■ **Recorded data**:
- - - - - - -
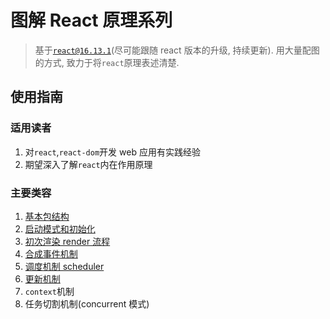 # 图解 React 原理系列

> 基于[`react@16.13.1`](https://github.com/facebook/react/tree/v16.13.1)(尽可能跟随 react 版本的升级, 持续更新). 用大量配图的方式, 致力于将`react`原理表述清楚.

## 使用指南

### 适用读者

1. 对`react`,`react-dom`开发 web 应用有实践经验
2. 期望深入了解`react`内在作用原理

### 主要类容

1. [基本包结构](./docs/01-basic.md)
2. [启动模式和初始化](./docs/02-bootstrap.md)
3. [初次渲染 render 流程](./docs/03-render-process.md)
4. [合成事件机制](./docs/04-syntheticEvent.md)
5. [调度机制 scheduler](./docs/05-scheduler.md)
6. [更新机制](./docs/06-update-process.md.md)
7. `context`机制
8. 任务切割机制(concurrent 模式)
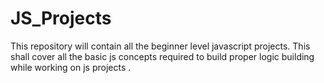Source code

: # JS_Projects

This repository will contain all the beginner level javascript projects. This shall cover all the basic js concepts required to build proper logic building while working on js projects .

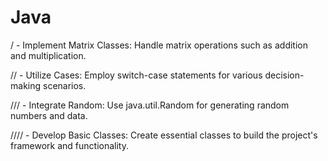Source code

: # Java
/ - Implement Matrix Classes: Handle matrix operations such as addition and multiplication.

// - Utilize Cases: Employ switch-case statements for various decision-making scenarios.

/// - Integrate Random: Use java.util.Random for generating random numbers and data.

//// - Develop Basic Classes: Create essential classes to build the project's framework and functionality.
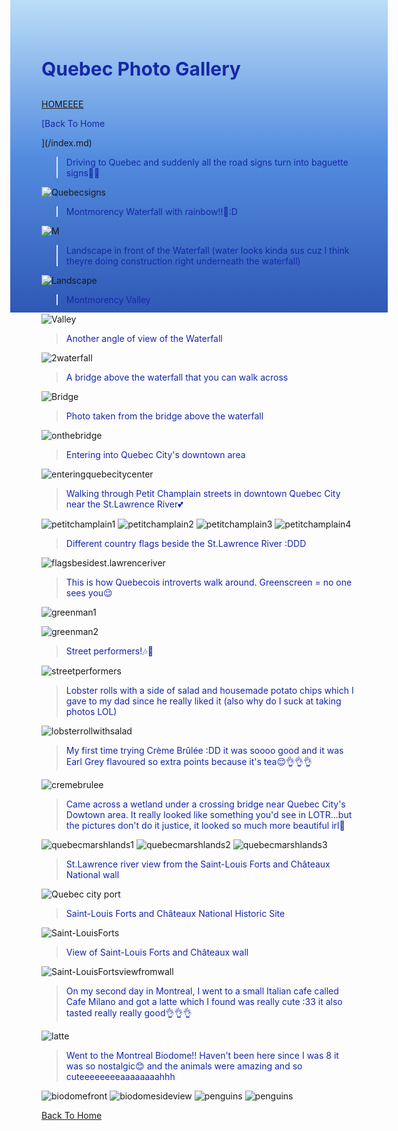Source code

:  <head>
<style>
body {
    height: 400px;
    background: linear-gradient(to bottom, #bbddf7 0%, #538cdf 50%, #2f58b6 100%)
}
</style>
</head>
 
 
 <h1 style="font-size:30px;"><p style="color:#1627a7;">Quebec Photo Gallery</p></h1>

<a href="https://jqiao6835.github.io/Qiaowo.github.io/" target="blank"><i class="fab fa-instagram fa-lg"></i>HOMEEEE</a>


<p style="color:#1627a7;">[Back To Home</p>](/index.md)
<br>

><p style="color:#1627a7;">Driving to Quebec and suddenly all the road signs turn into baguette signs👀🥖</p>
![Quebecsigns](/quebecphotos/Quebecsigns.jpg)

><p style="color:#1627a7;">Montmorency Waterfall with rainbow!!🌈:D</p>
![M](/quebecphotos/Montmorencywaterfall.jpg)

><p style="color:#1627a7;">Landscape in front of the Waterfall (water looks kinda sus cuz I think theyre doing construction right underneath the waterfall)</p>
![Landscape](/quebecphotos/Landscape1.jpg)

><p style="color:#1627a7;">Montmorency Valley</p>
![Valley](/quebecphotos/Montmorency_Valley.jpg)

><p style="color:#1627a7;">Another angle of view of the Waterfall</p>
![2waterfall](/quebecphotos/Waterfall2.jpg)

><p style="color:#1627a7;">A bridge above the waterfall that you can walk across</p>
![Bridge](/quebecphotos/Bridgeee.jpg)

><p style="color:#1627a7;">Photo taken from the bridge above the waterfall</p>
![onthebridge](/quebecphotos/onthebridge.jpg)

><p style="color:#1627a7;">Entering into Quebec City's downtown area</p>
![enteringquebecitycenter](/quebecphotos/enteringquebecitycenter.jpg)

><p style="color:#1627a7;">Walking through Petit Champlain streets in downtown Quebec City near the St.Lawrence River💕</p>
![petitchamplain1](/quebecphotos/petitchamplain1.jpg)
![petitchamplain2](/quebecphotos/petitchamplain2.jpg)
![petitchamplain3](/quebecphotos/petitchamplain3.jpg)
![petitchamplain4](/quebecphotos/petitchamplain4.jpg)

><p style="color:#1627a7;">Different country flags beside the St.Lawrence River :DDD</p>
![flagsbesidest.lawrenceriver](/quebecphotos/flagsbesidest.lawrenceriver.jpg)

><p style="color:#1627a7;">This is how Quebecois introverts walk around. Greenscreen = no one sees you😌</p>
![greenman1](/quebecphotos/greenman1.jpg)

![greenman2](/quebecphotos/greenman2.jpg)

><p style="color:#1627a7;">Street performers!🎶🎻</p>
![streetperformers](/quebecphotos/streetperformers.jpg)

><p style="color:#1627a7;">Lobster rolls with a side of salad and housemade potato chips which I gave to my dad since he really liked it (also why do I suck at taking photos LOL)</p>
![lobsterrollwithsalad](/quebecphotos/lobsterrollwithsalad.jpg)

><p style="color:#1627a7;">My first time trying Crème Brûlée :DD it was soooo good and it was Earl Grey flavoured so extra points because it's tea😌👌👌👌</p>
![cremebrulee](/quebecphotos/cremebrulee.jpg)

><p style="color:#1627a7;">Came across a wetland under a crossing bridge near Quebec City's Dowtown area. It really looked like something you'd see in LOTR...but the pictures don't do it justice, it looked so much more beautiful irl💖</p>
![quebecmarshlands1](/quebecphotos/quebecmarshlands1.jpg)
![quebecmarshlands2](/quebecphotos/quebecmarshlands2.jpg)
![quebecmarshlands3](/quebecphotos/quebecmarshlands3.jpg)

><p style="color:#1627a7;">St.Lawrence river view from the Saint-Louis Forts and Châteaux National wall</p>
![Quebec city port](/quebecphotos/quebeccityport.jpg)

><p style="color:#1627a7;">Saint-Louis Forts and Châteaux National Historic Site</p>
![Saint-LouisForts](/quebecphotos/Saint-LouisForts.jpg)

><p style="color:#1627a7;">View of Saint-Louis Forts and Châteaux wall</p>
![Saint-LouisFortsviewfromwall](/quebecphotos/Saint-LouisFortsviewfromwall.jpg)

><p style="color:#1627a7;">On my second day in Montreal, I went to a small Italian cafe called Cafe Milano and got a latte which I found was really cute :33 it also tasted really really good👌👌👌</p>
![latte](/quebecphotos/latte.jpg)

><p style="color:#1627a7;">Went to the Montreal Biodome!! Haven't been here since I was 8 it was so nostalgic😊 and the animals were amazing and so cuteeeeeeeeaaaaaaaahhh</p>
![biodomefront](/quebecphotos/biodomefront.jpg)
![biodomesideview](/quebecphotos/biodomesideview.jpg)
![penguins](/quebecphotos/penguins.jpg)
![penguins](/quebecphotos/penguins.jpg)

[Back To Home](/index.md)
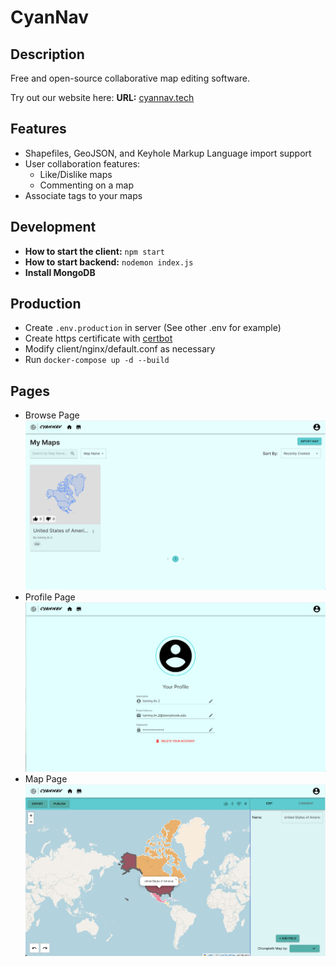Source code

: # CyanNav

## Description

Free and open-source collaborative map editing software.

Try out our website here: **URL:** [cyannav.tech](http://cyannav.tech)

## Features

- Shapefiles, GeoJSON, and Keyhole Markup Language import support
- User collaboration features:
  - Like/Dislike maps
  - Commenting on a map
- Associate tags to your maps

## Development

- **How to start the client:** `npm start`
- **How to start backend:** `nodemon index.js`
- **Install MongoDB**

## Production

- Create `.env.production` in server (See other .env for example)
- Create https certificate with [certbot](https://certbot.eff.org/)
- Modify client/nginx/default.conf as necessary
- Run `docker-compose up -d --build`

## Pages

- Browse Page
  ![Browse Page](/client/src/assets/Browse_Page.png)
- Profile Page
  ![Browse Page](/client/src/assets/Profile_Page.png)
- Map Page
  ![Browse Page](/client/src/assets/Map_Viewing_Page.png)
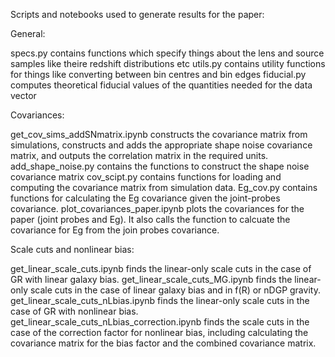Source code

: Scripts and notebooks used to generate results for the paper:

General:

specs.py contains functions which specify things about the lens and source samples like theire redshift distributions etc
utils.py contains utility functions for things like converting between bin centres and bin edges
fiducial.py computes theoretical fiducial values of the quantities needed for the data vector


Covariances:

get_cov_sims_addSNmatrix.ipynb constructs the covariance matrix from simulations, constructs and adds the appropriate shape noise covariance matrix, and outputs the correlation matrix in the required units.
add_shape_noise.py contains the functions to construct the shape noise covariance matrix
cov_scipt.py contains functions for loading and computing the covariance matrix from simulation data.
Eg_cov.py contains functions for calculating the Eg covariance given the joint-probes covariance.
plot_covariances_paper.ipynb plots the covariances for the paper (joint probes and Eg). It also calls the function to calcuate the covariance for Eg from the join probes covariance.



Scale cuts and nonlinear bias:

get_linear_scale_cuts.ipynb finds the linear-only scale cuts in the case of GR with linear galaxy bias.
get_linear_scale_cuts_MG.ipynb finds the linear-only scale cuts in the case of linear galaxy bias and in f(R) or nDGP gravity.
get_linear_scale_cuts_nLbias.ipynb finds the linear-only scale cuts in the case of GR with nonlinear bias.
get_linear_scale_cuts_nLbias_correction.ipynb finds the scale cuts in the case of the correction factor for nonlinear bias, including calculating the covariance matrix for the bias factor and the combined covariance matrix.


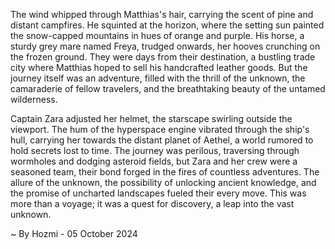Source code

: 
The wind whipped through Matthias's hair, carrying the scent of pine and distant campfires. He squinted at the horizon, where the setting sun painted the snow-capped mountains in hues of orange and purple. His horse, a sturdy grey mare named Freya, trudged onwards, her hooves crunching on the frozen ground. They were days from their destination, a bustling trade city where Matthias hoped to sell his handcrafted leather goods. But the journey itself was an adventure, filled with the thrill of the unknown, the camaraderie of fellow travelers, and the breathtaking beauty of the untamed wilderness. 

Captain Zara adjusted her helmet, the starscape swirling outside the viewport. The hum of the hyperspace engine vibrated through the ship's hull, carrying her towards the distant planet of Aethel, a world rumored to hold secrets lost to time. The journey was perilous, traversing through wormholes and dodging asteroid fields, but Zara and her crew were a seasoned team, their bond forged in the fires of countless adventures. The allure of the unknown, the possibility of unlocking ancient knowledge, and the promise of uncharted landscapes fueled their every move. This was more than a voyage; it was a quest for discovery, a leap into the vast unknown. 

~ By Hozmi - 05 October 2024

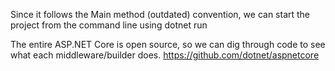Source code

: 
Since it follows the Main method (outdated) convention, we can start the project from the command line using dotnet run


The entire ASP.NET Core is open source, so we can dig through code to see what each middleware/builder does. https://github.com/dotnet/aspnetcore

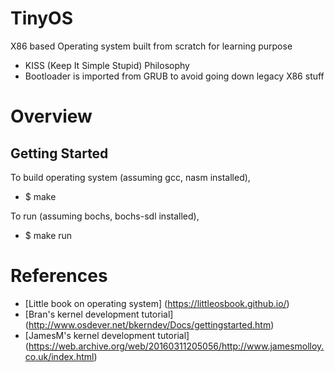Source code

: # TinyOS

X86 based Operating system built from scratch for learning purpose

* KISS (Keep It Simple Stupid) Philosophy
* Bootloader is imported from GRUB to avoid going down legacy X86 stuff

# Overview

## Getting Started
To build operating system (assuming gcc, nasm installed),
* $ make

To run (assuming bochs, bochs-sdl installed),
* $ make run


# References

* [Little book on operating system] (https://littleosbook.github.io/)
* [Bran's kernel development tutorial] (http://www.osdever.net/bkerndev/Docs/gettingstarted.htm)
* [JamesM's kernel development tutorial] (https://web.archive.org/web/20160311205056/http://www.jamesmolloy.co.uk/index.html)

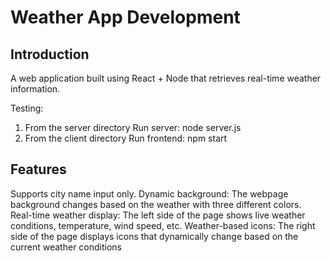 # Weather App Development

## Introduction

A web application built using React + Node that retrieves real-time weather information.

Testing:

1. From the server directory Run server: node server.js
2. From the client directory Run frontend: npm start

## Features

Supports city name input only.
Dynamic background: The webpage background changes based on the weather with three different colors.
Real-time weather display: The left side of the page shows live weather conditions, temperature, wind speed, etc.
Weather-based icons: The right side of the page displays icons that dynamically change based on the current weather conditions
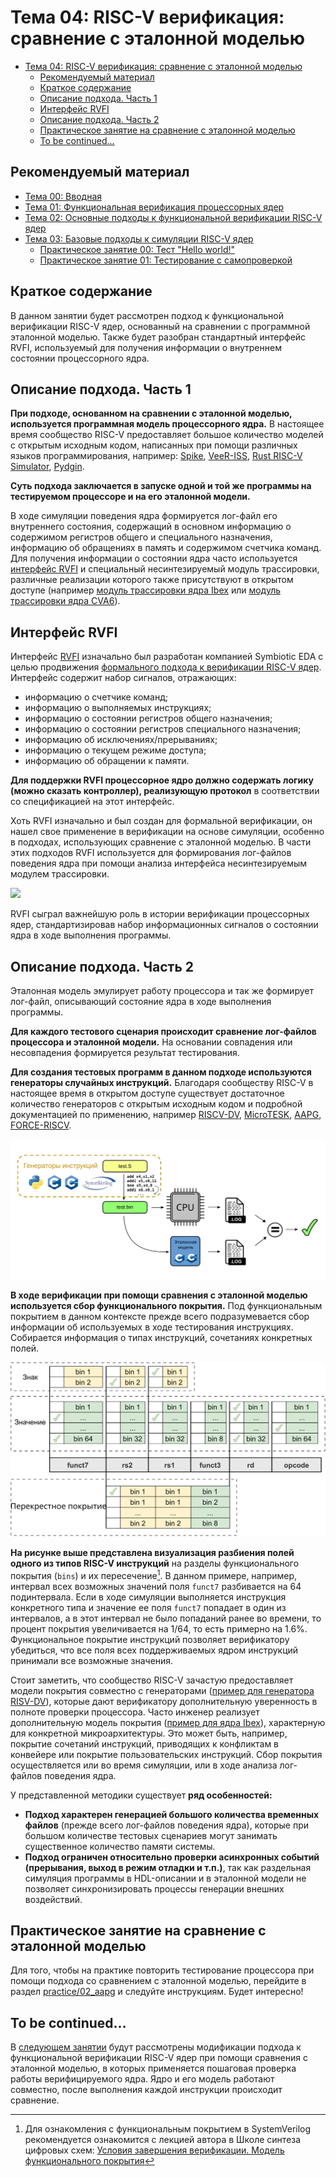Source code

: # Тема 04: RISC-V верификация: сравнение с эталонной моделью

- [Тема 04: RISC-V верификация: сравнение с эталонной моделью](#тема-04-risc-v-верификация-сравнение-с-эталонной-моделью)
  - [Рекомендуемый материал](#рекомендуемый-материал)
  - [Краткое содержание](#краткое-содержание)
  - [Описание подхода. Часть 1](#описание-подхода-часть-1)
  - [Интерфейс RVFI](#интерфейс-rvfi)
  - [Описание подхода. Часть 2](#описание-подхода-часть-2)
  - [Практическое занятие на сравнение с эталонной моделью](#практическое-занятие-на-сравнение-с-эталонной-моделью)
  - [To be continued...](#to-be-continued)

## Рекомендуемый материал

- [Тема 00: Вводная](./00_intro.md)
- [Тема 01: Функциональная верификация процессорных ядер](./01_basics.md)
- [Тема 02: Основные подходы к функциональной верификации RISC-V ядер](./02_approach.md)
- [Тема 03: Базовые подходы к симуляции RISC-V ядер](./03_func.md)
  - [Практическое занятие 00: Тест "Hello world!"](../practice/00_basic_hex/)
  - [Практическое занятие 01: Тестирование с самопроверкой](../practice/01_riscv_tests/)

## Краткое содержание

В данном занятии будет рассмотрен подход к функциональной верификации RISC-V ядер, основанный на сравнении с программной эталонной моделью. Также будет разобран стандартный интерфейс RVFI, используемый для получения информации о внутреннем состоянии процессорного ядра.

## Описание подхода. Часть 1

**При подходе, основанном на сравнении c эталонной моделью, используется программная модель процессорного ядра.** В настоящее время сообщество RISC-V предоставляет большое количество моделей с открытым исходным кодом, написанных при помощи различных языков программирования, например: [Spike](https://github.com/riscv-software-src/riscv-isa-sim), [VeeR-ISS](https://github.com/chipsalliance/VeeR-ISS), [Rust RISC-V Simulator](https://github.com/GregAC/rrs), [Pydgin](https://github.com/cornell-brg/pydgin).

**Суть подхода заключается в запуске одной и той же программы на тестируемом процессоре и на его эталонной модели.**

В ходе симуляции поведения ядра формируется лог-файл его внутреннего состояния, содержащий в основном информацию о содержимом регистров общего и специального назначения, информацию об обращениях в память и содержимом счетчика команд. Для получения информации о состоянии ядра часто используется [интерфейс RVFI](#интерфейс-rvfi) и специальный несинтезируемый модуль трассировки, различные реализации которого также присутствуют в открытом доступе (например [модуль трассировки ядра Ibex](https://github.com/lowRISC/ibex/blob/master/rtl/ibex_tracer.sv) или [модуль трассировки ядра CVA6](https://github.com/openhwgroup/cva6/blob/0c58e399873eae553daeaa0f2981612813da0078/corev_apu/tb/rvfi_tracer.sv)).

## Интерфейс RVFI

Интерфейс [RVFI](https://github.com/SymbioticEDA/riscv-formal/blob/master/docs/rvfi.md) изначально был разработан компанией Symbiotic EDA с целью продвижения [формального подхода к верификации RISC-V ядер](https://riscv.org/wp-content/uploads/2018/12/13.30-Humbenberger-Wolf-Formal-Verification-of-RISC-V-processor-implementations.pdf). Интерфейс содержит набор сигналов, отражающих:

- информацию о счетчике команд;
- информацию о выполняемых инструкциях;
- информацию о состоянии регистров общего назначения;
- информацию о состоянии регистров специального назначения;
- информацию об исключениях/прерываниях;
- информацию о текущем режиме доступа;
- информацию об обращении к памяти.

**Для поддержки RVFI процессорное ядро должно содержать логику (можно сказать контроллер), реализующую протокол** в соответствии со спецификацией на этот интерфейс.

Хоть RVFI изначально и был создан для формальной верификации, он нашел свое применение в верификации на основе симуляции, особенно в подходах, использующих сравнение с эталонной моделью. В части этих подходов RVFI используется для формирования лог-файлов поведения ядра при помощи анализа интерфейса несинтезируемым модулем трассировки.

![](../doc/pic/iss_0.svg)

RVFI сыграл важнейшую роль в истории верификации процессорных ядер, стандартизировав набор информационных сигналов о состоянии ядра в ходе выполнения программы.

## Описание подхода. Часть 2

Эталонная модель эмулирует работу процессора и так же формирует лог-файл, описывающий состояние ядра в ходе выполнения программы.

**Для каждого тестового сценария происходит сравнение лог-файлов процессора и эталонной модели.** На основании совпадения или несовпадения формируется результат тестирования.

**Для создания тестовых программ в данном подходе используются генераторы случайных инструкций.** Благодаря сообществу RISC-V в настоящее время в открытом доступе существует достаточное количество генераторов с открытым исходным кодом и подробной документацией по применению, например [RISCV-DV](https://github.com/chipsalliance/riscv-dv), [MicroTESK](https://forge.ispras.ru/projects/microtesk-riscv), [AAPG](https://gitlab.com/shaktiproject/tools/aapg), [FORCE-RISCV](https://github.com/openhwgroup/force-riscv).

![](../doc/pic/iss_1.svg)

**В ходе верификации при помощи сравнения с эталонной моделью используется сбор функционального покрытия.** Под функциональным покрытием в данном контексте прежде всего подразумевается сбор информации об используемых в ходе тестирования инструкциях. Собирается информация о типах инструкций, сочетаниях конкретных полей.

![](../doc/pic/instr_cov.svg)

**На рисунке выше представлена визуализация разбиения полей одного из типов RISC-V инструкций** на разделы функционального покрытия (`bins`) и их пересечение[^1]. В данном примере, например, интервал всех возможных значений поля `funct7` разбивается на 64 подинтервала. Если в ходе симуляции выполняется инструкция конкретного типа и значение ее поля `funct7` попадает в один из интервалов, а в этот интервал не было попаданий ранее во времени, то процент покрытия увеличивается на 1/64, то есть примерно на 1.6%. Функциональное покрытие инструкций позволяет верификатору убедиться, что все поля всех поддерживаемых ядром инструкций принимали все возможные значения.

Стоит заметить, что сообщество RISC-V зачастую предоставляет модели покрытия совместно с генераторами ([пример для генератора RISV-DV](https://github.com/chipsalliance/riscv-dv/blob/master/src/riscv_instr_cover_group.sv)), которые дают верификатору дополнительную уверенность в полноте проверки процессора. Часто инженер реализует дополнительную модель покрытия ([пример для ядра Ibex](https://ibex-core.readthedocs.io/en/latest/03_reference/coverage_plan.html)), характерную для конкретной микроархитектуры.  Это может быть, например, покрытие сочетаний инструкций, приводящих к конфликтам в конвейере или покрытие пользовательских инструкций. Сбор покрытия осуществляется или во время симуляции, или в ходе анализа лог-файлов поведения ядра.

У представленной методики существует **ряд особенностей:**

- **Подход характерен генерацией большого количества временных файлов** (прежде всего лог-файлов поведения ядра), которые при большом количестве тестовых сценариев могут занимать существенное количество памяти системы.
- **Подход ограничен относительно проверки асинхронных событий (прерывания, выход в режим отладки и т.п.)**, так как раздельная симуляция программы в HDL-описании и в эталонной модели не позволяет синхронизировать процессы генерации внешних воздействий.

## Практическое занятие на сравнение с эталонной моделью

Для того, чтобы на практике повторить тестирование процессора при помощи подхода со сравнением с эталонной моделью, перейдите в раздел [practice/02_aapg](../practice/01_riscv_tests/) и следуйте инструкциям. Будет интересно!

## To be continued...

В [следующем занятии](./05_advanced.md) будут рассмотрены модификации подхода к функциональной верификации RISC-V ядер при помощи сравнения с эталонной моделью, в которых применяется пошаговая проверка работы верифицируемого ядра. Ядро и его модель работают совместно, после выполнения каждой инструкции происходит сравнение.

[^1]: Для ознакомления с функциональным покрытием в SystemVerilog рекомендуется ознакомится с лекцией автора в Школе синтеза цифровых схем: [Условия завершения верификации. Модель функционального покрытия](https://www.youtube.com/watch?v=GTjXXXwwdnM&t=8531s)

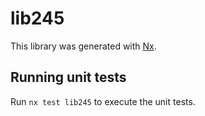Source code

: # lib245

This library was generated with [Nx](https://nx.dev).

## Running unit tests

Run `nx test lib245` to execute the unit tests.

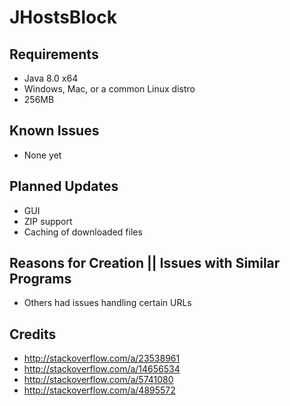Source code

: JHostsBlock
==========

Requirements
------------
- Java 8.0 x64
- Windows, Mac, or a common Linux distro
- 256MB

Known Issues
------------
- None yet

Planned Updates
---------------
- GUI
- ZIP support
- Caching of downloaded files

Reasons for Creation || Issues with Similar Programs
----------------------------------------------------
- Others had issues handling certain URLs

Credits
-------
- http://stackoverflow.com/a/23538961
- http://stackoverflow.com/a/14656534
- http://stackoverflow.com/a/5741080
- http://stackoverflow.com/a/4895572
- - - - - - -
■ **Description of the task**:
Starting at the line above that holds "- [Практическое занятие 01: Тестирование" and ending at the line that holds "его эталонной модели.**", transcribe each line exactly and include no other lines.

■ **Exercise answer**:
  - [Практическое занятие 01: Тестирование с самопроверкой](../practice/01_riscv_tests/)

## Краткое содержание

В данном занятии будет рассмотрен подход к функциональной верификации RISC-V ядер, основанный на сравнении с программной эталонной моделью. Также будет разобран стандартный интерфейс RVFI, используемый для получения информации о внутреннем состоянии процессорного ядра.

## Описание подхода. Часть 1

**При подходе, основанном на сравнении c эталонной моделью, используется программная модель процессорного ядра.** В настоящее время сообщество RISC-V предоставляет большое количество моделей с открытым исходным кодом, написанных при помощи различных языков программирования, например: [Spike](https://github.com/riscv-software-src/riscv-isa-sim), [VeeR-ISS](https://github.com/chipsalliance/VeeR-ISS), [Rust RISC-V Simulator](https://github.com/GregAC/rrs), [Pydgin](https://github.com/cornell-brg/pydgin).

**Суть подхода заключается в запуске одной и той же программы на тестируемом процессоре и на его эталонной модели.**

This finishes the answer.